What is required
Below are records; copy every line in them that holds the word "free".
==== Exercise material ====
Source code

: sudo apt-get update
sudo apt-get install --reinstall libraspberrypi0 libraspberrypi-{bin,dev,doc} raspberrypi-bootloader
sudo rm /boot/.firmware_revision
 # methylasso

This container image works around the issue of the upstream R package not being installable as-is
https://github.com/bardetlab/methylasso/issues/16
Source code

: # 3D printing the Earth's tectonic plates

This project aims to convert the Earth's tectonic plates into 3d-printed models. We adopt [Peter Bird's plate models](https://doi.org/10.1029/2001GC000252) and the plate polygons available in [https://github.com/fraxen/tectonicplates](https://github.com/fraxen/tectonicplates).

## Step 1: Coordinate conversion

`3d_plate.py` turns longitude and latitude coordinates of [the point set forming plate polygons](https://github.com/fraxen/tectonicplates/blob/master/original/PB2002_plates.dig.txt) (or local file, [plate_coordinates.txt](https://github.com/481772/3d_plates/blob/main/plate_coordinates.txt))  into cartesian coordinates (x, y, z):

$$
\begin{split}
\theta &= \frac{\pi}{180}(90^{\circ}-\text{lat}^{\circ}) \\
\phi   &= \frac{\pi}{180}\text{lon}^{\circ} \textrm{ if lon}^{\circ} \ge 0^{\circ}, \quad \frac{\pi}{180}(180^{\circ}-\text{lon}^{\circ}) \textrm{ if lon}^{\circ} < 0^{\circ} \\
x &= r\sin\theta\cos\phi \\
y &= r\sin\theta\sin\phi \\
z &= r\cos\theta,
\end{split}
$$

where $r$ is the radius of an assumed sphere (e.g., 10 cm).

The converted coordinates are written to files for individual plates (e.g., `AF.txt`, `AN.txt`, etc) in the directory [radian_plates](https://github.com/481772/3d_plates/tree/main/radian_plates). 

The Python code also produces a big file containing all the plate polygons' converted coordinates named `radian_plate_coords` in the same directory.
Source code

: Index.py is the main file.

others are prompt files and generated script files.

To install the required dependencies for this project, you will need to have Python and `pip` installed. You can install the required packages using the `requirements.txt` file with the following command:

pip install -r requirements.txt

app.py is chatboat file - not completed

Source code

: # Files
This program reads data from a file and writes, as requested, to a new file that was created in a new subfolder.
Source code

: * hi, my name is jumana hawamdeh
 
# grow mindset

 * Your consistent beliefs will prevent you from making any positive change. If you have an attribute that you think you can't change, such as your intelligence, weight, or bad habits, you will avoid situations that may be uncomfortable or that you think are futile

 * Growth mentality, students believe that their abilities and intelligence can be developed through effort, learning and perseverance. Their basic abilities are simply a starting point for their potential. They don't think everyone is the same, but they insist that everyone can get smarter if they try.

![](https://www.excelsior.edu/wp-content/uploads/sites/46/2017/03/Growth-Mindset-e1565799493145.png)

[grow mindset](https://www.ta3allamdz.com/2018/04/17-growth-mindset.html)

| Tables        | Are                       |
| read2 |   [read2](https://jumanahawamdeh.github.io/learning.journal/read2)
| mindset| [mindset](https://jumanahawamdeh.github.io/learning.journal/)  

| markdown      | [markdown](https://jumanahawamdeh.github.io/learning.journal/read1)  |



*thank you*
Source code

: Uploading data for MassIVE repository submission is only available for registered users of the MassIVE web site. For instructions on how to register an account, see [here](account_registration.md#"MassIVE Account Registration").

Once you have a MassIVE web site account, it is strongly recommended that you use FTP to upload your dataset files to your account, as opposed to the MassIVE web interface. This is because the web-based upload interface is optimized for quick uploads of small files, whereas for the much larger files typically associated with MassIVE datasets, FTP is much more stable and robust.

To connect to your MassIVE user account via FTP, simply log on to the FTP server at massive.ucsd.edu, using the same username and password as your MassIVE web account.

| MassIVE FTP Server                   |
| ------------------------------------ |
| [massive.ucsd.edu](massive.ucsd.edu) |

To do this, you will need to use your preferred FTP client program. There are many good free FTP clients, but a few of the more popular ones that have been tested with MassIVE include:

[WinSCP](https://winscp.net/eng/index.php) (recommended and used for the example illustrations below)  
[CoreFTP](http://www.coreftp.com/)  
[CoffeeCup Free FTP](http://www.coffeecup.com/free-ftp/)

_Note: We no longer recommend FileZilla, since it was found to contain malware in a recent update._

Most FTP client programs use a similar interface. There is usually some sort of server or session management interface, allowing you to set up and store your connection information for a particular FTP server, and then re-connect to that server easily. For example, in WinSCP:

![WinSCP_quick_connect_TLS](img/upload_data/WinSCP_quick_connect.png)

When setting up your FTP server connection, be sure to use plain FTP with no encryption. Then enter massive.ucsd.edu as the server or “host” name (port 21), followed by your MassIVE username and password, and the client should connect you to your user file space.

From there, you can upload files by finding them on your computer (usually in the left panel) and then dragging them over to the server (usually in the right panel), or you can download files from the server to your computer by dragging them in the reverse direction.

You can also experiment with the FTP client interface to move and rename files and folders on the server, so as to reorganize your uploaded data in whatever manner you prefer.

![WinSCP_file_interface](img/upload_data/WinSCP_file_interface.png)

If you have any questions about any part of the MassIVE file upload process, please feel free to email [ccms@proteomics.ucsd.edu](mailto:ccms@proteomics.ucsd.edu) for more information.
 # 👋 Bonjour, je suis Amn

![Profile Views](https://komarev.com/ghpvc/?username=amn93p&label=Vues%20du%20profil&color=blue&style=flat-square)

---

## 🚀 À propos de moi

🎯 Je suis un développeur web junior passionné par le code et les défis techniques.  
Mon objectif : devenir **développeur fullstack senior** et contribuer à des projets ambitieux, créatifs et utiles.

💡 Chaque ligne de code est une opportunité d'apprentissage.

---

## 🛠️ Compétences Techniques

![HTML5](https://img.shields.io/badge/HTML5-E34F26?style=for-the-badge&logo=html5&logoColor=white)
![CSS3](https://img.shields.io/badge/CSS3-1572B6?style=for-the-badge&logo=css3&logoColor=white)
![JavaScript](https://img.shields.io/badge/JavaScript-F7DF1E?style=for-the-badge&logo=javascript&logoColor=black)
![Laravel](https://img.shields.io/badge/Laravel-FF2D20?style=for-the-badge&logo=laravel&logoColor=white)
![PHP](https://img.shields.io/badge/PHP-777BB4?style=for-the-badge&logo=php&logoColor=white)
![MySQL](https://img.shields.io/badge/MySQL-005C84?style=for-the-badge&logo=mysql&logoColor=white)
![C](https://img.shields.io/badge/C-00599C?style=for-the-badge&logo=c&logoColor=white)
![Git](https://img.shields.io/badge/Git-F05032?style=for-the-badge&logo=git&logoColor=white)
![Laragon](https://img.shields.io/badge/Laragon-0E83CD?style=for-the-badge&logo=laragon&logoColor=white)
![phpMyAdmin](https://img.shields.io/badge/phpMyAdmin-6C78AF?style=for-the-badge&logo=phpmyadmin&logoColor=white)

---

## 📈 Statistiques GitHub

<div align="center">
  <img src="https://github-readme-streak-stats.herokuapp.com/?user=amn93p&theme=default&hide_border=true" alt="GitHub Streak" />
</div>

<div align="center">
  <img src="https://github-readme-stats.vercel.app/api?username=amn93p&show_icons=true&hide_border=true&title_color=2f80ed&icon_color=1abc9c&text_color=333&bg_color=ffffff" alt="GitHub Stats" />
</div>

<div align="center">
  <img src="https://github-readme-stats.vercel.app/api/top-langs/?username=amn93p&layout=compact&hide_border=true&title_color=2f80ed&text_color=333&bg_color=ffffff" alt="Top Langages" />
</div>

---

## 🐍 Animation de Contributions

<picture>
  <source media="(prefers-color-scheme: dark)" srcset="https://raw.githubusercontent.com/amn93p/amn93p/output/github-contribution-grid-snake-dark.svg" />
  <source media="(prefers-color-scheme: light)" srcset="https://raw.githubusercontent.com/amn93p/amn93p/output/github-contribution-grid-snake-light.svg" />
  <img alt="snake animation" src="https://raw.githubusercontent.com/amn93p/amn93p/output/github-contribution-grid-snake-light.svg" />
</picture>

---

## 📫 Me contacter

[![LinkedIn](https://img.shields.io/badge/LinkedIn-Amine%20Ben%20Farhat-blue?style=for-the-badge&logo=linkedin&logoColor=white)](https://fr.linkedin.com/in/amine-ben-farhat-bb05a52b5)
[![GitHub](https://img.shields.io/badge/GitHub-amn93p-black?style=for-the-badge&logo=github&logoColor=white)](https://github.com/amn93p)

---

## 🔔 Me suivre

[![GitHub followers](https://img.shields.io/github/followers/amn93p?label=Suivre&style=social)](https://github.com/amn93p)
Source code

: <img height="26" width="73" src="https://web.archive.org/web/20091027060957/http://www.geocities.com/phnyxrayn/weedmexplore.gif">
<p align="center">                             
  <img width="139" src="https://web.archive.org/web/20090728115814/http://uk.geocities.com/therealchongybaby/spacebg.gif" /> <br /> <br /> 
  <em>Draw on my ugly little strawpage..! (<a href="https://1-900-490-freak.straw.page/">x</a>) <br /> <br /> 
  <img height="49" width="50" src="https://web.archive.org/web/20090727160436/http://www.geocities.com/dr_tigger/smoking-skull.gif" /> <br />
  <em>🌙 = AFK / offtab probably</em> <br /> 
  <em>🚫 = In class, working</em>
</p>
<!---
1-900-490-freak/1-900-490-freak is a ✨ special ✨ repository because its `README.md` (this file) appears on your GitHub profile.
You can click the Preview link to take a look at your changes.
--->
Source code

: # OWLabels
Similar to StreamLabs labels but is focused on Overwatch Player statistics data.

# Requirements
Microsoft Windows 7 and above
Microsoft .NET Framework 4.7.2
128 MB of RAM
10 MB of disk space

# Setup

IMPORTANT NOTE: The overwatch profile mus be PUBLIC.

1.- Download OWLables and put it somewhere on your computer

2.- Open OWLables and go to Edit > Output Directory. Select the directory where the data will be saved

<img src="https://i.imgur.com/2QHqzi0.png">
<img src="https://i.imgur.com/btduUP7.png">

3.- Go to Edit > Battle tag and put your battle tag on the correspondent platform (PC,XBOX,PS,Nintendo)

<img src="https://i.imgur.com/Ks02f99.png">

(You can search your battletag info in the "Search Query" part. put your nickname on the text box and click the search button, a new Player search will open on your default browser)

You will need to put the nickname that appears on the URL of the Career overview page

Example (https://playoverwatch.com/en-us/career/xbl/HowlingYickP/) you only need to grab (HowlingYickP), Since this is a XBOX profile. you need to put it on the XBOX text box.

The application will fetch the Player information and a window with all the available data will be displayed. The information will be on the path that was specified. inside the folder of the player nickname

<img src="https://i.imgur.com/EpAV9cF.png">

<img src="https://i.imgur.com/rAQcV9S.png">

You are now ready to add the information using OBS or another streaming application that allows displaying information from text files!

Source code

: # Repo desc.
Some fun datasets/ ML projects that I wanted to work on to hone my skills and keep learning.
====
Exercise result
To do this, you will need to use your preferred FTP client program. There are many good free FTP clients, but a few of the more popular ones that have been tested with MassIVE include:
[CoffeeCup Free FTP](http://www.coffeecup.com/free-ftp/)
If you have any questions about any part of the MassIVE file upload process, please feel free to email [ccms@proteomics.ucsd.edu](mailto:ccms@proteomics.ucsd.edu) for more information.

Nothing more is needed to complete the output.